La salida del programa de Camila Zuluaga de Blu Radio volvió a poner sobre la mesa una pregunta incómoda: ¿qué está pasando con las voces críticas frente al nuevo Gobierno de Abelardo de la Espriella?
La periodista había sido una de las voces más críticas del entonces candidato presidencial y, durante la campaña, denunció que De la Espriella había vetado su espacio y dado instrucciones para que su equipo no respondiera sus solicitudes periodísticas. Dos días después de la victoria electoral, el 23 de junio, Zuluaga publicó en sus redes: “Sé que están pidiendo nuestra cabeza”.
La Fundación para la Libertad de Prensa (FLIP) había advertido durante la campaña sobre los ataques y descalificaciones contra periodistas que investigaban o cuestionaban a De la Espriella. Entre los casos señalados estuvieron periodistas como María Jimena Duzán, Julián Martínez, Melquisedec Torres y Daniel Coronell.
Pero las alertas no terminaron con las elecciones.
En julio, la FLIP denunció una serie de ataques digitales contra medios y periodistas que habían publicado información relacionada con el presidente electo. Entre ellos estuvieron Rutas del Conflicto y RTVC. Para mediados de ese mes, la organización había documentado 13 ataques digitales contra periodistas y medios en lo corrido de 2026, siete de ellos concentrados en apenas tres semanas.

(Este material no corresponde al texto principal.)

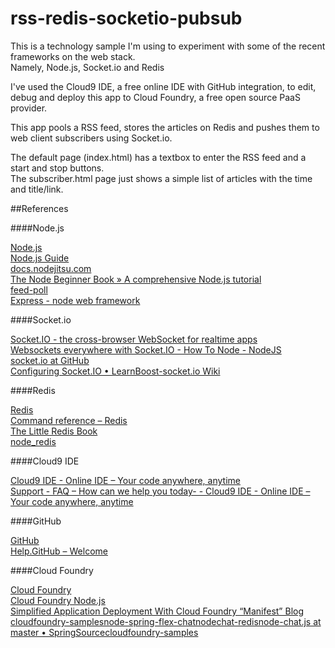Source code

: rss-redis-socketio-pubsub
=========================

This is a technology sample I'm using to experiment with some of the recent frameworks on the web stack.  
Namely, Node.js, Socket.io and Redis

I've used the Cloud9 IDE, a free online IDE with GitHub integration, to edit, debug and deploy this app to Cloud Foundry, a free open source PaaS provider.

This app pools a RSS feed, stores the articles on Redis and pushes them to web client subscribers using Socket.io.

The default page (index.html) has a textbox to enter the RSS feed and a start and stop buttons.  
The subscriber.html page just shows a simple list of articles with the time and title/link. 

##References

####Node.js

[Node.js](http://nodejs.org)  
[Node.js Guide](http://nodemanual.org/latest/nodejs_dev_guide/)  
[docs.nodejitsu.com](http://docs.nodejitsu.com/)  
[The Node Beginner Book » A comprehensive Node.js tutorial](http://www.nodebeginner.org/)  
[feed-poll](https://github.com/sentientwaffle/feed-poll)  
[Express - node web framework](http://expressjs.com/)

####Socket.io

[Socket.IO - the cross-browser WebSocket for realtime apps](http://socket.io/)  
[Websockets everywhere with Socket.IO - How To Node - NodeJS](http://howtonode.org/websockets-socketio)  
[socket.io at GitHub](https://github.com/LearnBoost/socket.io)  
[Configuring Socket.IO • LearnBoost-socket.io Wiki](https://github.com/LearnBoost/Socket.IO/wiki/Configuring-Socket.IO)

####Redis

[Redis](http://redis.io/)  
[Command reference – Redis](http://redis.io/commands)  
[The Little Redis Book](http://openmymind.net/2012/1/23/The-Little-Redis-Book/)  
[node_redis](https://github.com/mranney/node_redis)

####Cloud9 IDE

[Cloud9 IDE - Online IDE – Your code anywhere, anytime](http://c9.io/)  
[Support - FAQ – How can we help you today- - Cloud9 IDE - Online IDE – Your code anywhere, anytime](http://c9.io/site/category/faq/)

####GitHub

[GitHub](https://github.com/)  
[Help.GitHub – Welcome](http://help.github.com/)

####Cloud Foundry

[Cloud Foundry](http://www.cloudfoundry.com/)  
[Cloud Foundry Node.js](http://docs.cloudfoundry.com/frameworks/nodejs/nodejs.html)  
[Simplified Application Deployment With Cloud Foundry “Manifest” Blog](http://blog.cloudfoundry.com/post/13481010498/simplified-application-deployment-with-cloud-foundry-manifest)  
[cloudfoundry-samplesnode-spring-flex-chatnodechat-redisnode-chat.js at master • SpringSourcecloudfoundry-samples](https://github.com/SpringSource/cloudfoundry-samples/blob/master/node-spring-flex-chat/nodechat-redis/node-chat.js#L33)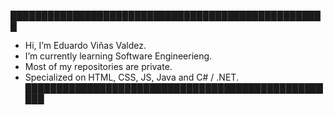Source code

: 
███████████████████████████████████████████████████
- Hi, I’m Eduardo Viñas Valdez.
- I’m currently learning Software Engineerieng.
- Most of my repositories are private.
- Specialized on HTML, CSS, JS, Java and C# / .NET.
███████████████████████████████████████████████████

<!---
PLACEHOLDER
--->

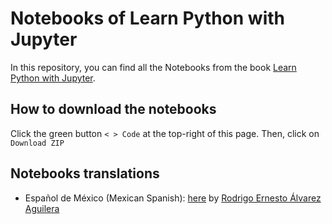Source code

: # Notebooks of Learn Python with Jupyter

In this repository, you can find all the Notebooks from the book [Learn Python with Jupyter](https://learnpythonwithjupyter.com). 

## How to download the notebooks 
Click the green button `< > Code` at the top-right of this page. Then, click on `Download ZIP`

## Notebooks translations
- Español de México (Mexican Spanish): [here](https://github.com/incognia/Notebooks) by [Rodrigo Ernesto Álvarez Aguilera](https://incognia.github.io/)
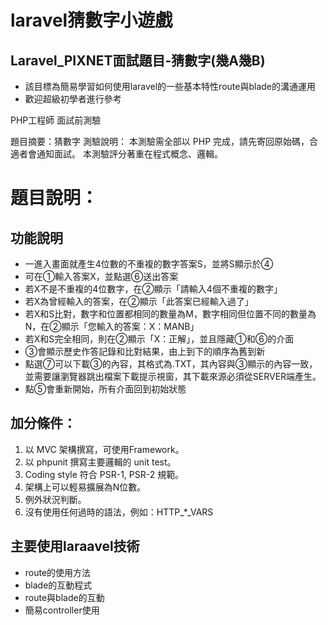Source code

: # laravel猜數字小遊戲
## Laravel_PIXNET面試題目-猜數字(幾A幾B)
+ 該目標為簡易學習如何使用laravel的一些基本特性route與blade的溝通運用
+ 歡迎超級初學者進行參考






PHP工程師 面試前測驗



題目摘要：猜數字
測驗說明：
本測驗需全部以 PHP 完成，請先寄回原始碼，合適者會通知面試。
本測驗評分著重在程式概念、邏輯。

# 題目說明：
  ## 功能說明
  + 一進入畫面就產生4位數的不重複的數字答案S，並將S顯示於④
  + 可在①輸入答案X，並點選⑥送出答案
  + 若X不是不重複的4位數字，在②顯示「請輸入4個不重複的數字」
  + 若X為曾經輸入的答案，在②顯示「此答案已經輸入過了」
  + 若X和S比對，數字和位置都相同的數量為M，數字相同但位置不同的數量為N，在②顯示「您輸入的答案：X：MANB」
  + 若X和S完全相同，則在②顯示「X：正解」，並且隱藏①和⑥的介面
  + ③會顯示歷史作答記錄和比對結果，由上到下的順序為舊到新
  + 點選⑦可以下載③的內容，其格式為.TXT，其內容與③顯示的內容一致，並需要讓瀏覽器跳出檔案下載提示視窗，其下載來源必須從SERVER端產生。
  + 點⑤會重新開始，所有介面回到初始狀態

  ## 加分條件：
  1. 以 MVC 架構撰寫，可使用Framework。
  1. 以 phpunit 撰寫主要邏輯的 unit test。
  1. Coding style 符合 PSR-1, PSR-2 規範。
  1. 架構上可以輕易擴展為N位數。
  1. 例外狀況判斷。
  1. 沒有使用任何過時的語法，例如：HTTP_*_VARS

## 主要使用laraavel技術
+ route的使用方法
+ blade的互動程式
+ route與blade的互動
+ 簡易controller使用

Y hay otro episodio especialmente delicado: la suspensión de la programación informativa y territorial de las 20 Emisoras de Paz. Las estaciones comenzaron a transmitir música centralizada desde Bogotá, dejando de lado contenidos informativos producidos para las comunidades de los territorios donde funcionan.
Organizaciones defensoras de la libertad de prensa cuestionaron la decisión porque estas emisoras cumplen una función fundamental en zonas rurales y comunidades afectadas históricamente por el conflicto. La FLIP advirtió que la medida restringe el acceso de miles de personas a información sobre sus propios territorios.
El Gobierno, por su parte, sostiene que se trata de una reorganización de los medios públicos y que busca revisar contenidos, contratos y formatos para garantizar independencia y pluralidad.
Sin embargo, la preocupación permanece.
Porque la libertad de prensa no se amenaza únicamente cuando un Gobierno ordena cerrar un medio. También puede deteriorarse mediante vetos, estigmatización, ataques digitales, restricciones al acceso a la información o decisiones que reduzcan los espacios para las voces independientes.
El caso de Camila Zuluaga, por sí solo, no demuestra una orden de censura presidencial. Pero sumado a las denuncias que ya existen, sí plantea una pregunta que el nuevo Gobierno tendrá que responder: ¿qué lugar tendrán las voces críticas en la Colombia de Abelardo de la Espriella?
Porque en democracia, la prensa no está para aplaudir al poder.
Está para preguntarle, investigarlo y, cuando sea necesario, incomodarlo.